# Weeks 12-13: Queuing Models

**Objective:** Understand the components of a queuing system, learn the notation for describing queues, analyze the fundamental M/M/1 model, and simulate a queue to verify its theoretical properties.

## Step 1: Build Intuition

We've all experienced queues: waiting in line at the grocery store, a coffee shop, or a bank; being on hold for customer service; or even waiting for a web page to load. Queuing theory is the mathematical study of waiting lines.

It helps us answer practical business questions:
- If we add another barista, how much will the average customer wait time decrease?
- What is the probability that a customer arriving at the bank will find more than 5 people already in line?
- How many servers do we need to ensure that 95% of customers are served within 3 minutes?

A queuing model is a stochastic process that describes the flow of customers through a service system.

## Step 2: Understand the Core Idea

A queuing system is characterized by three main components:

1.  **The Arrival Process:** How customers arrive. Are arrivals random or scheduled? What is the average rate?
2.  **The Service Process:** How long it takes to serve a customer. Is the service time constant or random?
3.  **The System Configuration:** How many servers are there?
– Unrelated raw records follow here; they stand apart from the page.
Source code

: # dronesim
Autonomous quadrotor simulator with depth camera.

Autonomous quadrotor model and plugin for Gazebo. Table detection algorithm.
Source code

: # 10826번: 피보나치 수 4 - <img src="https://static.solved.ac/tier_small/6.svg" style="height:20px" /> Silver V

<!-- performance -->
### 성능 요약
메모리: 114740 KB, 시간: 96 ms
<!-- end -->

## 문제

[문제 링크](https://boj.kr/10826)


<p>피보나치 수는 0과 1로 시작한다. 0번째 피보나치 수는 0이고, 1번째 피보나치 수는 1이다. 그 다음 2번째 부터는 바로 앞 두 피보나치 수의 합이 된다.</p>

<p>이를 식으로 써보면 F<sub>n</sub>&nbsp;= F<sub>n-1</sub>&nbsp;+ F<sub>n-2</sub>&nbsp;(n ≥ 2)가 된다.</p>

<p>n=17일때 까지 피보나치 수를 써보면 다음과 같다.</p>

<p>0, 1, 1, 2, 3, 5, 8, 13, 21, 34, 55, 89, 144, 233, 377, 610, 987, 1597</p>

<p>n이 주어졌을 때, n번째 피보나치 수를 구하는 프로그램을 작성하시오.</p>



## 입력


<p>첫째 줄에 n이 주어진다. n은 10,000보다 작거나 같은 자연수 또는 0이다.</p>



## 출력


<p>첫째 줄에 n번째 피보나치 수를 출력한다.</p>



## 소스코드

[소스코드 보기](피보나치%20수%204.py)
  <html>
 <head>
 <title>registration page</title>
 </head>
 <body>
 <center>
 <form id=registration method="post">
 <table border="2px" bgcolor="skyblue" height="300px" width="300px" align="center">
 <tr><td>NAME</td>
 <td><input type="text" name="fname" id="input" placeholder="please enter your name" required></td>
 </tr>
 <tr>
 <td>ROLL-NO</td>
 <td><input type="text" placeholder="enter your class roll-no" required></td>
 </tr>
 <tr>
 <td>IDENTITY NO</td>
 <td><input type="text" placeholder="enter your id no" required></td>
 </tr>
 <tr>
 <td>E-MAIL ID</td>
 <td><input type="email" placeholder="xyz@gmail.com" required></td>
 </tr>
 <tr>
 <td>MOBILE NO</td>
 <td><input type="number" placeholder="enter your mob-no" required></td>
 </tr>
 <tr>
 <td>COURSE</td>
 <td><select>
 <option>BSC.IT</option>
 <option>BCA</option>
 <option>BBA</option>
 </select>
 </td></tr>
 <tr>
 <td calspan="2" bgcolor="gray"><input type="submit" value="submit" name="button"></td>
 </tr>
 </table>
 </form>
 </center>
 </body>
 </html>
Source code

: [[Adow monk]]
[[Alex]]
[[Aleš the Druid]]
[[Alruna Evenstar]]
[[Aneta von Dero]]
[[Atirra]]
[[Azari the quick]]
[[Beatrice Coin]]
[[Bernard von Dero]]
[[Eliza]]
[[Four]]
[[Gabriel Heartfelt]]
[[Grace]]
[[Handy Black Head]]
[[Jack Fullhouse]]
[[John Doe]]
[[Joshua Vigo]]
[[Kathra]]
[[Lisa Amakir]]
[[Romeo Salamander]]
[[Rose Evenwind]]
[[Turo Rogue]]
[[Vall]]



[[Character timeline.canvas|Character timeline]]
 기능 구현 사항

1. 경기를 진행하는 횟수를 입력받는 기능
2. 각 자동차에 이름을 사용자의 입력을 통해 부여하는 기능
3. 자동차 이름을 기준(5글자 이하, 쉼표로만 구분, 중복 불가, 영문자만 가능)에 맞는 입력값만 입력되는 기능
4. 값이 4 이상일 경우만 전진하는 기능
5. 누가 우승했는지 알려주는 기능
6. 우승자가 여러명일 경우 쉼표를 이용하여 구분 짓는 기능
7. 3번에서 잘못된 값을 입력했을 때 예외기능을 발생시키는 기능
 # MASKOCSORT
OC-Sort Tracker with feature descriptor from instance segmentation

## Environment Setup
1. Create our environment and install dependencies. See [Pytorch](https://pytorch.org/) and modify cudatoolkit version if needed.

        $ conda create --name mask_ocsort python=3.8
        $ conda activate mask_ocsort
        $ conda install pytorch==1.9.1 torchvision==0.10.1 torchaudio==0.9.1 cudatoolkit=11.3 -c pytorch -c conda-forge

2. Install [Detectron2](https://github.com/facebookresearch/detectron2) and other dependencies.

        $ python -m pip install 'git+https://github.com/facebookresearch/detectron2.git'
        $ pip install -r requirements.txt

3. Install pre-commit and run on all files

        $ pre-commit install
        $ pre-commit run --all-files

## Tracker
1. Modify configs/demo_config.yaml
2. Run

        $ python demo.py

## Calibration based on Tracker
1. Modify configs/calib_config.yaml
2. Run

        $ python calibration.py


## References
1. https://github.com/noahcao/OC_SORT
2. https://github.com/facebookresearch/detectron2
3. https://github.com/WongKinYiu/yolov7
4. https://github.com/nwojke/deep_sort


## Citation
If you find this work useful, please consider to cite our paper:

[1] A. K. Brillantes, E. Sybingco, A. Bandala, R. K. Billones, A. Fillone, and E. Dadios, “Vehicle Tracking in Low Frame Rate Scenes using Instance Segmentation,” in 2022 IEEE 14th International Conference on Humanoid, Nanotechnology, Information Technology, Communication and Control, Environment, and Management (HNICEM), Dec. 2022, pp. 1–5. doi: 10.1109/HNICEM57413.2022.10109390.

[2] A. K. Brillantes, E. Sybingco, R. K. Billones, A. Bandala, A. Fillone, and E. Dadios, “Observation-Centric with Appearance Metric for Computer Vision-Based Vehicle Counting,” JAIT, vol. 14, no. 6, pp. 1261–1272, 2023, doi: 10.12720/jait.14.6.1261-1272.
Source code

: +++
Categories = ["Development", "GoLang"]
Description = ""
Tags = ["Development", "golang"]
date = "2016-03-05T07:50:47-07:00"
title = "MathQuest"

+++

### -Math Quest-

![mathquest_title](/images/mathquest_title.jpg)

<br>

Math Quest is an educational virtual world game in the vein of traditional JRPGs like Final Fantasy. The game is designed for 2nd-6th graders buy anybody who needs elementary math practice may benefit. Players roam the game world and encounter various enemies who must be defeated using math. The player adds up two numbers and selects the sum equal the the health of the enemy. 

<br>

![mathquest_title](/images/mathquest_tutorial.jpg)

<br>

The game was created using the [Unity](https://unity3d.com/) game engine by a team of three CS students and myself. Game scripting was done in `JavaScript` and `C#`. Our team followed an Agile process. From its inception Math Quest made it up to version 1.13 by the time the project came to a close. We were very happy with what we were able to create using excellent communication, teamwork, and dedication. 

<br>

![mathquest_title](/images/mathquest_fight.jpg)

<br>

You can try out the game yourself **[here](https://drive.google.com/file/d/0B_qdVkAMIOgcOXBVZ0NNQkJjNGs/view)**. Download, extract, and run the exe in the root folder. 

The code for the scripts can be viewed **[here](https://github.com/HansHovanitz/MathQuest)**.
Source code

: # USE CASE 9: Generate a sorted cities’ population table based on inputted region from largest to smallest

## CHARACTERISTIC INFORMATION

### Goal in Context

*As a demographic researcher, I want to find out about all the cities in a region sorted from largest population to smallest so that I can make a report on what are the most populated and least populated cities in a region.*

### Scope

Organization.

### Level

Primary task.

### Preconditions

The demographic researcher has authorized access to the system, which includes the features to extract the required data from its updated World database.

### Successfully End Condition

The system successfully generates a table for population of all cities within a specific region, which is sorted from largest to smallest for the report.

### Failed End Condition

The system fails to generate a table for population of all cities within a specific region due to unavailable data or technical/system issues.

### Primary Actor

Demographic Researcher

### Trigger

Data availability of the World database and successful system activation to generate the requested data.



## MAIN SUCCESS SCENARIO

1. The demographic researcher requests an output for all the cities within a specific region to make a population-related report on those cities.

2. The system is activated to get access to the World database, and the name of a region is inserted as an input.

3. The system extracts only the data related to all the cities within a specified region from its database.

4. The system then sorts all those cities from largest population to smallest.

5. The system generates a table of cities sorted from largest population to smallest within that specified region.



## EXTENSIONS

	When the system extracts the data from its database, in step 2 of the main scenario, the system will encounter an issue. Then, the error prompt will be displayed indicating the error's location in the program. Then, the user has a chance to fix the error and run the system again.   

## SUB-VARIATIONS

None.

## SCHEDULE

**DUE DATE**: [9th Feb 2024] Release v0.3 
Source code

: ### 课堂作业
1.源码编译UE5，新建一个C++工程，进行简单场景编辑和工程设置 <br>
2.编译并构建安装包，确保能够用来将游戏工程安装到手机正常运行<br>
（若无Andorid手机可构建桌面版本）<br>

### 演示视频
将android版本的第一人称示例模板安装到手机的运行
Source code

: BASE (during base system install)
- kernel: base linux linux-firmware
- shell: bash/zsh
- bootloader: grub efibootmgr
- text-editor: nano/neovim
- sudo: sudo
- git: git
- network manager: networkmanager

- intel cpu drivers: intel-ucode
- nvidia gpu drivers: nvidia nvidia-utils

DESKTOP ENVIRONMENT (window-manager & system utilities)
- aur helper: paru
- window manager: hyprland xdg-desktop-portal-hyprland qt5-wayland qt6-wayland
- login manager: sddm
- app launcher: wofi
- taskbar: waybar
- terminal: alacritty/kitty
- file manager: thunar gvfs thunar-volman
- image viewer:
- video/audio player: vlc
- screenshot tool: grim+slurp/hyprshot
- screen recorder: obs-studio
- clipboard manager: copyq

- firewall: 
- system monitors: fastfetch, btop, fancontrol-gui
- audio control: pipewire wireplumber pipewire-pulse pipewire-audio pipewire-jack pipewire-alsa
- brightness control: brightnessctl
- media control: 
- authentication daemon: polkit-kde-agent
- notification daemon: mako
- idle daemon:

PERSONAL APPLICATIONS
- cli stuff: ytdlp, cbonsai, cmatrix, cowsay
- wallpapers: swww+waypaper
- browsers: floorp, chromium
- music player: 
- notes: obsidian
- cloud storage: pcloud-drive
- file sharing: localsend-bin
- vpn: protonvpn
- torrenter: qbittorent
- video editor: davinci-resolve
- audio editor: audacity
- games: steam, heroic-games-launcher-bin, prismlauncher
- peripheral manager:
Is there a limit to how many people can wait in the queue?

### Kendall's Notation
We use a standard shorthand called **Kendall's Notation (A/B/s)** to describe a queue:
- **A:** The distribution of inter-arrival times.
- **B:** The distribution of service times.
- **s:** The number of parallel servers.

Common codes for A and B include:
- **M:** Markovian or Memoryless (meaning an Exponential distribution).
- **D:** Deterministic (constant time).
- **G:** General (any distribution).

The most fundamental queue is the **M/M/1 queue**: Poisson arrivals (Exponential inter-arrival times), Exponential service times, and 1 server.

## Step 3: Learn the Definitions and Formulas (for M/M/1)

For an M/M/1 queue, we define:
- **\(\lambda\):** The mean arrival rate (e.g., customers per hour). This comes from a Poisson process.
- **\(\mu\):** The mean service rate (e.g., customers per hour one server can handle). This means service times are Exponential with mean \(1/\mu\).

**Traffic Intensity (\(\rho\))**
This is the proportion of time the server is busy. It's a critical parameter.
$$ \rho = \frac{\lambda}{\mu} $$
For the queue to be **stable** (i.e., not grow infinitely long), we must have \(\rho < 1\), which means \(\lambda < \mu\). The service rate must be greater than the arrival rate.

--- 

**Key Performance Metrics for a Stable M/M/1 Queue:**

1.  **\(L\):** Average number of customers in the **system** (waiting + being served).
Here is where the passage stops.